*** Supplied data ***

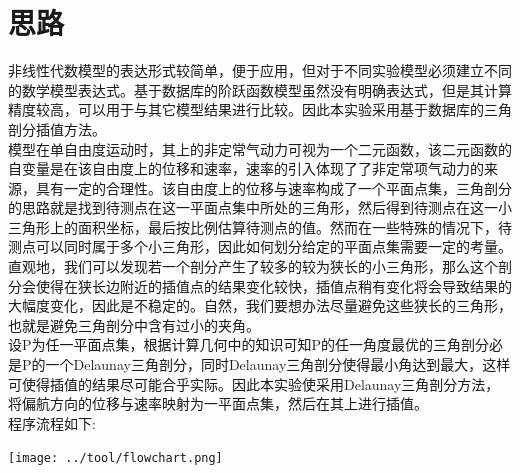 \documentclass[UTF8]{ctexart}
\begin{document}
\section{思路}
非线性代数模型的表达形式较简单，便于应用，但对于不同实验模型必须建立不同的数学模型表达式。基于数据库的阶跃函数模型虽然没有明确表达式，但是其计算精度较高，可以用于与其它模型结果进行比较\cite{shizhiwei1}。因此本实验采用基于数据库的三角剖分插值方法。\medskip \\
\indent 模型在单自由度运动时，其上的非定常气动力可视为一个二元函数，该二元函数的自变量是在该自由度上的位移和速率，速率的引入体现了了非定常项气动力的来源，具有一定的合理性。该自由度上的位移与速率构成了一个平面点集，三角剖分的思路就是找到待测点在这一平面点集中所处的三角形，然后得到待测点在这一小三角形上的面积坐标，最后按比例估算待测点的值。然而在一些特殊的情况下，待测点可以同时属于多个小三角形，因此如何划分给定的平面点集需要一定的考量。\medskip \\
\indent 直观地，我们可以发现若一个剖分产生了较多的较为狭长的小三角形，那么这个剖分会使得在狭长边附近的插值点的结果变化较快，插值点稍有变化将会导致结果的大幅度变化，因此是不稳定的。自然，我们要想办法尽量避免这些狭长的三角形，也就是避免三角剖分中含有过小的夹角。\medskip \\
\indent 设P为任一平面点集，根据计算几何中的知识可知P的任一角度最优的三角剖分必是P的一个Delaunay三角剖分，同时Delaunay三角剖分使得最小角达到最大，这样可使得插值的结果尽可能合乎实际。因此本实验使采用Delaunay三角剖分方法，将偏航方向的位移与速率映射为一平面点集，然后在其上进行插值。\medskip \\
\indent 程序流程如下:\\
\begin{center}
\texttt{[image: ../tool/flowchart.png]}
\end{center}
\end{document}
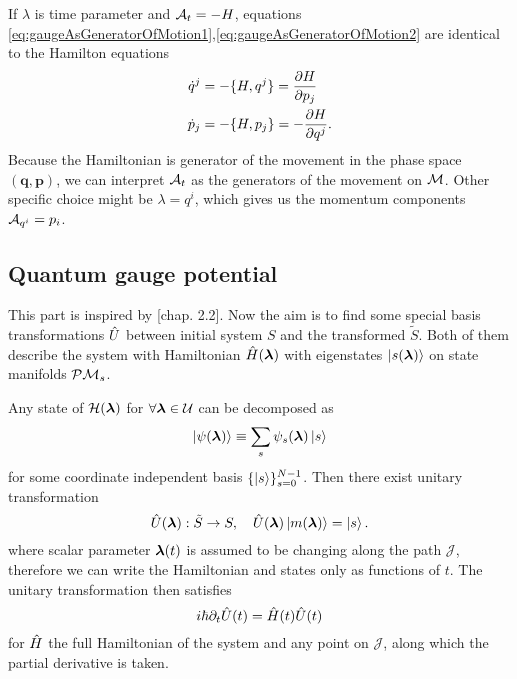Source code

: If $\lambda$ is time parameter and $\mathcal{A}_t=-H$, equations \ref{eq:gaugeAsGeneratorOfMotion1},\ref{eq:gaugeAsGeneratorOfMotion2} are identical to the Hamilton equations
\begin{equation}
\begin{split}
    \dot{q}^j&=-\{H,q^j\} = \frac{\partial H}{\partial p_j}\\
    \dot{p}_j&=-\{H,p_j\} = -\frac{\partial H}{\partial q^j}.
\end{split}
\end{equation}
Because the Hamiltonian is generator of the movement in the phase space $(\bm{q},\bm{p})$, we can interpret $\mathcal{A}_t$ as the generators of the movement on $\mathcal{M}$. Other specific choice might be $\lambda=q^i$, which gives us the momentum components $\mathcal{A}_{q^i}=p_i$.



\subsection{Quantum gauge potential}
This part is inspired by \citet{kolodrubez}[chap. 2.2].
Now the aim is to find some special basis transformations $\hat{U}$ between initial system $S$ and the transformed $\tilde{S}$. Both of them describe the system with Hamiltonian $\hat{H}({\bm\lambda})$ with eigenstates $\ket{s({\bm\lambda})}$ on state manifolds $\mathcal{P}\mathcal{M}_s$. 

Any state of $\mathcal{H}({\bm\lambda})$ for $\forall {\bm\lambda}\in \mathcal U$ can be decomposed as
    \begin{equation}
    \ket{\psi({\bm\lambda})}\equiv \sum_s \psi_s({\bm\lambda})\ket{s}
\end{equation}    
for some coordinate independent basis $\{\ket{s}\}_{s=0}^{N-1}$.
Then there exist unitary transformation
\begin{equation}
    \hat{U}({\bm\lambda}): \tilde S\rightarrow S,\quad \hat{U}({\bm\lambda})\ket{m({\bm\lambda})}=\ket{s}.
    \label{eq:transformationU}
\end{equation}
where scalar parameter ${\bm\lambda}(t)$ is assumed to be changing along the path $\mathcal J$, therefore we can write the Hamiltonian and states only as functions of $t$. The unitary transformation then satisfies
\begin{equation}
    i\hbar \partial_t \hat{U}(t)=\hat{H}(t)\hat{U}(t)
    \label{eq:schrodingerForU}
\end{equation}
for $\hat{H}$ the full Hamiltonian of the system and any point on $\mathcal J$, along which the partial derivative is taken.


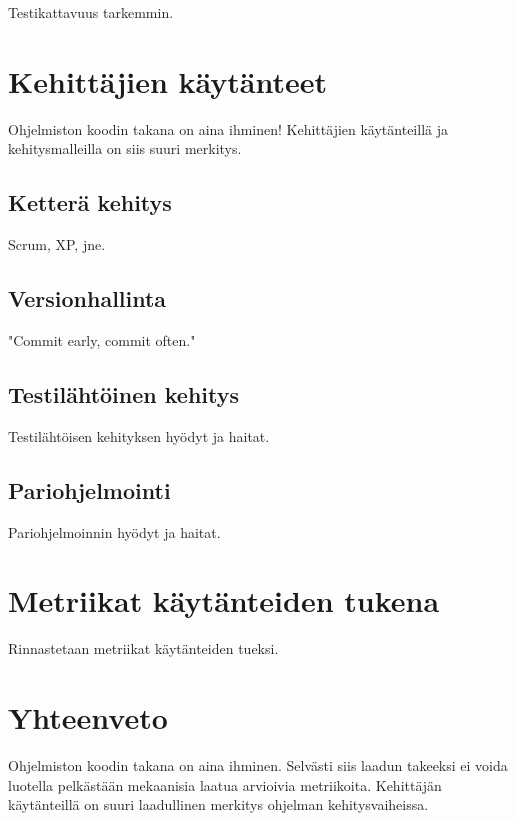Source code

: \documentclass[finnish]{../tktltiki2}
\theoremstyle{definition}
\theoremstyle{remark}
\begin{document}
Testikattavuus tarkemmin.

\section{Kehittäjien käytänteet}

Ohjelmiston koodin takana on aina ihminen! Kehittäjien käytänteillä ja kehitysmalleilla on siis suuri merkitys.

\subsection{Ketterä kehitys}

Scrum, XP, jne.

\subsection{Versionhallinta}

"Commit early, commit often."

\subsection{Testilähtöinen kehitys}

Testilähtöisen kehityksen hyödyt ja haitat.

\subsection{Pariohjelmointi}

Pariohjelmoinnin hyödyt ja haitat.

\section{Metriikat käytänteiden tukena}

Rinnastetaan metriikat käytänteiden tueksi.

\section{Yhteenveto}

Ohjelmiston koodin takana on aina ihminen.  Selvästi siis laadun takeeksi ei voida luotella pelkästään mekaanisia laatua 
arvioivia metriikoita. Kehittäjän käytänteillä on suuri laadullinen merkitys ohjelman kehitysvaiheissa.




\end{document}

*** End of Supplied data ***

Word for word, set down every record, keeping the images out.

▶ _Solved exercise_
 \documentclass[UTF8]{ctexart}
\begin{document}
\section{思路}
非线性代数模型的表达形式较简单，便于应用，但对于不同实验模型必须建立不同的数学模型表达式。基于数据库的阶跃函数模型虽然没有明确表达式，但是其计算精度较高，可以用于与其它模型结果进行比较\cite{shizhiwei1}。因此本实验采用基于数据库的三角剖分插值方法。\medskip \\
\indent 模型在单自由度运动时，其上的非定常气动力可视为一个二元函数，该二元函数的自变量是在该自由度上的位移和速率，速率的引入体现了了非定常项气动力的来源，具有一定的合理性。该自由度上的位移与速率构成了一个平面点集，三角剖分的思路就是找到待测点在这一平面点集中所处的三角形，然后得到待测点在这一小三角形上的面积坐标，最后按比例估算待测点的值。然而在一些特殊的情况下，待测点可以同时属于多个小三角形，因此如何划分给定的平面点集需要一定的考量。\medskip \\
\indent 直观地，我们可以发现若一个剖分产生了较多的较为狭长的小三角形，那么这个剖分会使得在狭长边附近的插值点的结果变化较快，插值点稍有变化将会导致结果的大幅度变化，因此是不稳定的。自然，我们要想办法尽量避免这些狭长的三角形，也就是避免三角剖分中含有过小的夹角。\medskip \\
\indent 设P为任一平面点集，根据计算几何中的知识可知P的任一角度最优的三角剖分必是P的一个Delaunay三角剖分，同时Delaunay三角剖分使得最小角达到最大，这样可使得插值的结果尽可能合乎实际。因此本实验使采用Delaunay三角剖分方法，将偏航方向的位移与速率映射为一平面点集，然后在其上进行插值。\medskip \\
\indent 程序流程如下:\\
\begin{center}
\texttt{[image: ../tool/flowchart.png]}
\end{center}
\end{document}
Source code

: If $\lambda$ is time parameter and $\mathcal{A}_t=-H$, equations \ref{eq:gaugeAsGeneratorOfMotion1},\ref{eq:gaugeAsGeneratorOfMotion2} are identical to the Hamilton equations
\begin{equation}
\begin{split}
    \dot{q}^j&=-\{H,q^j\} = \frac{\partial H}{\partial p_j}\\
    \dot{p}_j&=-\{H,p_j\} = -\frac{\partial H}{\partial q^j}.
\end{split}
\end{equation}
Because the Hamiltonian is generator of the movement in the phase space $(\bm{q},\bm{p})$, we can interpret $\mathcal{A}_t$ as the generators of the movement on $\mathcal{M}$. Other specific choice might be $\lambda=q^i$, which gives us the momentum components $\mathcal{A}_{q^i}=p_i$.



\subsection{Quantum gauge potential}
This part is inspired by \citet{kolodrubez}[chap. 2.2].
Now the aim is to find some special basis transformations $\hat{U}$ between initial system $S$ and the transformed $\tilde{S}$. Both of them describe the system with Hamiltonian $\hat{H}({\bm\lambda})$ with eigenstates $\ket{s({\bm\lambda})}$ on state manifolds $\mathcal{P}\mathcal{M}_s$. 

Any state of $\mathcal{H}({\bm\lambda})$ for $\forall {\bm\lambda}\in \mathcal U$ can be decomposed as
    \begin{equation}
    \ket{\psi({\bm\lambda})}\equiv \sum_s \psi_s({\bm\lambda})\ket{s}
\end{equation}    
for some coordinate independent basis $\{\ket{s}\}_{s=0}^{N-1}$.
Then there exist unitary transformation
\begin{equation}
    \hat{U}({\bm\lambda}): \tilde S\rightarrow S,\quad \hat{U}({\bm\lambda})\ket{m({\bm\lambda})}=\ket{s}.
    \label{eq:transformationU}
\end{equation}
where scalar parameter ${\bm\lambda}(t)$ is assumed to be changing along the path $\mathcal J$, therefore we can write the Hamiltonian and states only as functions of $t$. The unitary transformation then satisfies
\begin{equation}
    i\hbar \partial_t \hat{U}(t)=\hat{H}(t)\hat{U}(t)
    \label{eq:schrodingerForU}
\end{equation}
for $\hat{H}$ the full Hamiltonian of the system and any point on $\mathcal J$, along which the partial derivative is taken.


Source code

: \documentclass[finnish]{../tktltiki2}
\theoremstyle{definition}
\theoremstyle{remark}
\begin{document}
Testikattavuus tarkemmin.

\section{Kehittäjien käytänteet}

Ohjelmiston koodin takana on aina ihminen! Kehittäjien käytänteillä ja kehitysmalleilla on siis suuri merkitys.

\subsection{Ketterä kehitys}

Scrum, XP, jne.

\subsection{Versionhallinta}

"Commit early, commit often."

\subsection{Testilähtöinen kehitys}

Testilähtöisen kehityksen hyödyt ja haitat.

\subsection{Pariohjelmointi}

Pariohjelmoinnin hyödyt ja haitat.

\section{Metriikat käytänteiden tukena}

Rinnastetaan metriikat käytänteiden tueksi.

\section{Yhteenveto}

Ohjelmiston koodin takana on aina ihminen.  Selvästi siis laadun takeeksi ei voida luotella pelkästään mekaanisia laatua 
arvioivia metriikoita. Kehittäjän käytänteillä on suuri laadullinen merkitys ohjelman kehitysvaiheissa.




\end{document}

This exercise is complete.